八幡平市特産のブランドリンドウ「安代りんどう」の生産者や研究者計6人は9日から6日間の日程でアフリカ東部のルワンダを初めて訪問し、同国の生産現場などを視察した。今月欧州に出荷予定の約8千本はおおむね良好に生育しており、メンバーは現地の生産者に栽培方法を指導、助言。ルワンダでの生産は、安代りんどうの世界市場への安定供給やブランド力の強化につながると期待されており、訪問した生産者は今後の展開に注目する。

 ルワンダを訪れたのは同市の新岩手農協八幡平花卉(かき)生産部会の立花賢生部会長(43)ら役員4人と市花き研究開発センターの日影孝志所長(62)ら職員2人。首都キガリ近郊の圃場でオリジナル品種「安代の輝き」の生育状況を確認した。

 日影所長によると、花はおおむね順調に育っており今月中にオランダへ出荷される予定。
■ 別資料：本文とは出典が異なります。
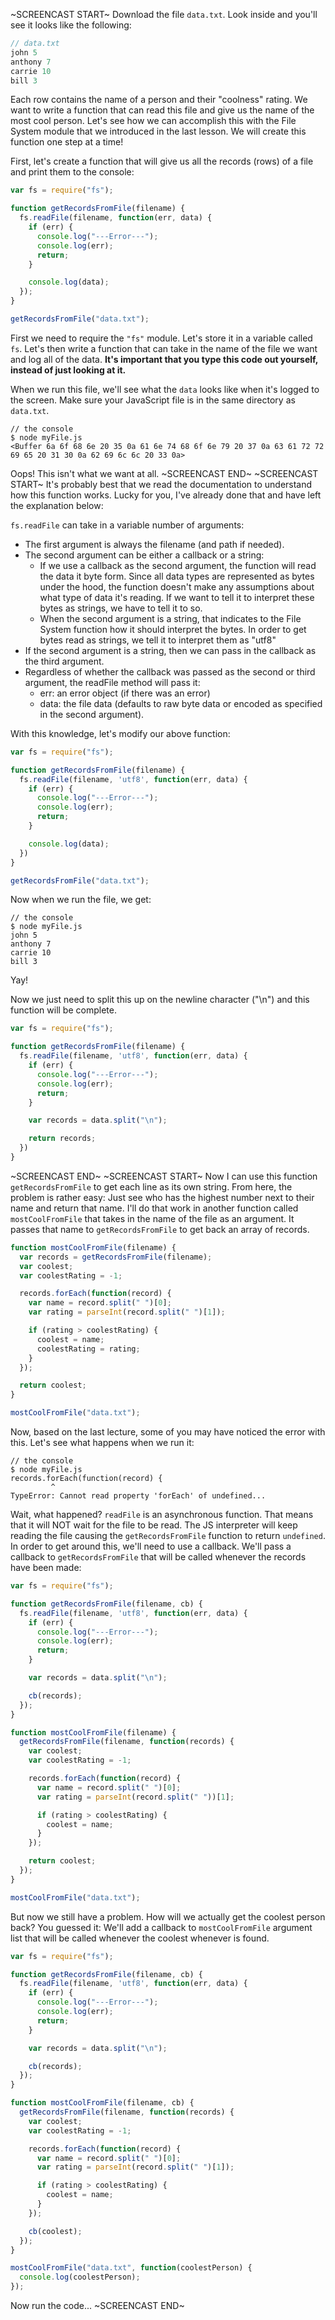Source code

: ~SCREENCAST START~
Download the file `data.txt`. Look inside and you'll see it looks like the following:

```js
// data.txt
john 5
anthony 7
carrie 10
bill 3
```

Each row contains the name of a person and their "coolness" rating. We want to write a function that can read this file and give us the name of the most cool person. Let's see how we can accomplish this with the File System module that we introduced in the last lesson. We will create this function one step at a time!

First, let's create a function that will give us all the records (rows) of a file and print them to the console:

```js
var fs = require("fs");

function getRecordsFromFile(filename) {
  fs.readFile(filename, function(err, data) {
    if (err) {
      console.log("---Error---");
      console.log(err);
      return;
    }

    console.log(data);
  });
}

getRecordsFromFile("data.txt");
```

First we need to require the `"fs"` module. Let's store it in a variable called `fs`. Let's then write a function that can take in the name of the file we want and log all of the data. **It's important that you type this code out yourself, instead of just looking at it.**

When we run this file, we'll see what the `data` looks like when it's logged to the screen. Make sure your JavaScript file is in the same directory as `data.txt`.

```
// the console
$ node myFile.js
<Buffer 6a 6f 68 6e 20 35 0a 61 6e 74 68 6f 6e 79 20 37 0a 63 61 72 72 69 65 20 31 30 0a 62 69 6c 6c 20 33 0a>
```
Oops! This isn't what we want at all.
~SCREENCAST END~
~SCREENCAST START~
It's probably best that we read the documentation to understand how this function works. Lucky for you, I've already done that and have left the explanation below:

`fs.readFile` can take in a variable number of arguments:

* The first argument is always the filename (and path if needed).
* The second argument can be either a callback or a string:
  * If we use a callback as the second argument, the function will read the data it byte form. Since all data types are represented as bytes under the hood, the function doesn't make any assumptions about what type of data it's reading. If we want to tell it to interpret these bytes as strings, we have to tell it to so.
  * When the second argument is a string, that indicates to the File System function how it should interpret the bytes. In order to get bytes read as strings, we tell it to interpret them as "utf8"
* If the second argument is a string, then we can pass in the callback as the third argument.
* Regardless of whether the callback was passed as the second or third argument, the readFile method will pass it:
  * err: an error object (if there was an error)
  * data: the file data (defaults to raw byte data or encoded as specified in the second argument).

With this knowledge, let's modify our above function:

```js
var fs = require("fs");

function getRecordsFromFile(filename) {
  fs.readFile(filename, 'utf8', function(err, data) {
    if (err) {
      console.log("---Error---");
      console.log(err);
      return;
    }

    console.log(data);
  })
}

getRecordsFromFile("data.txt");
```
Now when we run the file, we get:

```
// the console
$ node myFile.js
john 5
anthony 7
carrie 10
bill 3
```

Yay!

Now we just need to split this up on the newline character ("\n") and this function will be complete.


```js
var fs = require("fs");

function getRecordsFromFile(filename) {
  fs.readFile(filename, 'utf8', function(err, data) {
    if (err) {
      console.log("---Error---");
      console.log(err);
      return;
    }

    var records = data.split("\n");

    return records;
  })
}
```
~SCREENCAST END~
~SCREENCAST START~
Now I can use this function  `getRecordsFromFile` to get each line as its own string. From here, the problem is rather easy: Just see who has the highest number next to their name and return that name. I'll do that work in another function called `mostCoolFromFile` that takes in the name of the file as an argument. It passes that name to `getRecordsFromFile` to get back an array of records.

```js
function mostCoolFromFile(filename) {
  var records = getRecordsFromFile(filename);
  var coolest;
  var coolestRating = -1;

  records.forEach(function(record) {
    var name = record.split(" ")[0];
    var rating = parseInt(record.split(" ")[1]);

    if (rating > coolestRating) {
      coolest = name;
      coolestRating = rating;
    }
  });

  return coolest;
}

mostCoolFromFile("data.txt");
```

Now, based on the last lecture, some of you may have noticed the error with this. Let's see what happens when we run it:

```
// the console
$ node myFile.js
records.forEach(function(record) {
         ^
TypeError: Cannot read property 'forEach' of undefined...
```

Wait, what happened? `readFile` is an asynchronous function. That means that it will NOT wait for the file to be read. The JS interpreter will keep reading the file causing the `getRecordsFromFile` function to return `undefined`. In order to get around this, we'll need to use a callback. We'll pass a callback to `getRecordsFromFile` that will be called whenever the records have been made:

```js
var fs = require("fs");

function getRecordsFromFile(filename, cb) {
  fs.readFile(filename, 'utf8', function(err, data) {
    if (err) {
      console.log("---Error---");
      console.log(err);
      return;
    }

    var records = data.split("\n");

    cb(records);
  });
}

function mostCoolFromFile(filename) {
  getRecordsFromFile(filename, function(records) {
    var coolest;
    var coolestRating = -1;

    records.forEach(function(record) {
      var name = record.split(" ")[0];
      var rating = parseInt(record.split(" "))[1];

      if (rating > coolestRating) {
        coolest = name;
      }
    });

    return coolest;
  });
}

mostCoolFromFile("data.txt");
```

But now we still have a problem. How will we actually get the coolest person back? You guessed it: We'll add a callback to `mostCoolFromFile` argument list that will be called whenever the coolest whenever is found.

```js
var fs = require("fs");

function getRecordsFromFile(filename, cb) {
  fs.readFile(filename, 'utf8', function(err, data) {
    if (err) {
      console.log("---Error---");
      console.log(err);
      return;
    }

    var records = data.split("\n");

    cb(records);
  });
}

function mostCoolFromFile(filename, cb) {
  getRecordsFromFile(filename, function(records) {
    var coolest;
    var coolestRating = -1;

    records.forEach(function(record) {
      var name = record.split(" ")[0];
      var rating = parseInt(record.split(" ")[1]);

      if (rating > coolestRating) {
        coolest = name;
      }
    });

    cb(coolest);
  });
}

mostCoolFromFile("data.txt", function(coolestPerson) {
  console.log(coolestPerson);
});
```

Now run the code...
~SCREENCAST END~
一方で、一部の花にはアブラムシによる被害や、「片花(かたばな)」と呼ばれる花の付き方にむらのある状態が見られ、同部会メンバーが薬のかけ方や肥料を与えるタイミングなどを指導した。今回は現地生産法人と今季の生産出荷に関する契約も結び、5月末までに約13万本の出荷を目指す。